Elevados sobre unas montañas rocosas que dominan el curso del río Orbiel, están los castillos de Suredespine, Quertinheux y Cabaret. Acabada la cruzada el rey de Francia los reconstruyó y le añadió otra torre que es la Tour Regine. Hoy pueden verse en el término municipal de Lastours los cuatro castillos citados, lugar declarado Monumento histórico desde 1905.
El más famoso de ellos fue el de Cabaret, meca de trovadores, poetas, cortesanos y nobles. Fue, en definitiva, el santuario del amor cortés, o lo que los franceses denominan como el fin’amoure. ¡Ojo! El nombre del castillo nada tiene que ver con el origen del término cabaret como sala de fiesta; éste proviene de la palabra francesa cabaré que significaba originalmente taberna y que se expandió internacionalmente dando nombre a las salas nocturnas de alterne con música, danza y otras atracciones.

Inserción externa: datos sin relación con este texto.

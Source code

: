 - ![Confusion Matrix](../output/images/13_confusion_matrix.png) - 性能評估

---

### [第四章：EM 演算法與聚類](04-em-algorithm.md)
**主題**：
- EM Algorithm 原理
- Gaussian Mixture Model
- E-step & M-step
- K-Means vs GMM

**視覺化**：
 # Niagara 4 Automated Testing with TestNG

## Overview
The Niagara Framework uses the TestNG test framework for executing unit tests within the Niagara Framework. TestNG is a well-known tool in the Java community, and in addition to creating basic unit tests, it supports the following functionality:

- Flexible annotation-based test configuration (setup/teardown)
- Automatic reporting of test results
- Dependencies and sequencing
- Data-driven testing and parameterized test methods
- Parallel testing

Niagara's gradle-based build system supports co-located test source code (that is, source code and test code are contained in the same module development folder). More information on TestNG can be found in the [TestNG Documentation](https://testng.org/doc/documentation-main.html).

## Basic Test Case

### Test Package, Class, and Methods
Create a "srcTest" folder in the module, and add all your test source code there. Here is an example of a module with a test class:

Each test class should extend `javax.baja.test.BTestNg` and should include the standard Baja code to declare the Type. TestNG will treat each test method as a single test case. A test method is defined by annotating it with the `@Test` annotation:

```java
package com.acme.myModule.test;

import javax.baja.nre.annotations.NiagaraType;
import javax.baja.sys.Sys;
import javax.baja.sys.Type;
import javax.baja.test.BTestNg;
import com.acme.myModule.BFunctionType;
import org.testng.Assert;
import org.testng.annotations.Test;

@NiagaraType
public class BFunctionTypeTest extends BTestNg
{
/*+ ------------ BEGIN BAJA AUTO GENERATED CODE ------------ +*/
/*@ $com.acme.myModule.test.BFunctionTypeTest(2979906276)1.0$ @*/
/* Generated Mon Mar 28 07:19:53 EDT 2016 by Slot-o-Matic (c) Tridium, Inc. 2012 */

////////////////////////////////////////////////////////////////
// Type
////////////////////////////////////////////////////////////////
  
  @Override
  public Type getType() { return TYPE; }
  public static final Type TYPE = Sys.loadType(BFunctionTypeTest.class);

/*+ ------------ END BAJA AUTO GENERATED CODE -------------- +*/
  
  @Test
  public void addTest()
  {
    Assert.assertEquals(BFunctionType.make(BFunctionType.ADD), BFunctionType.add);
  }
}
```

Pierre-Roger, señor de Cabaret, fue aquél que estuvo junto a Raymónd Roger Trencavel en la defensa de Carcassonne. Y de Cabaret fue también la más famosa cortesana del Languedoc, Etiennette de Pennautier, conocida como La Loba. De belleza sin igual, estaba casada con Jordán de Cabaret, hermano de Pierre Roger y a cortejarla acudía la flor y nata de la nobleza del Languedoc. Entre sus enamorados se encontraban el cátaro Bertrend, señor de Saissac y tutor del joven Trencavel, y Raimond Roger, conde de Foix. Tal fue su seducción que La Loba se convirtió en la musa de los cantos del más famoso trovador de la época, Peire Vidal.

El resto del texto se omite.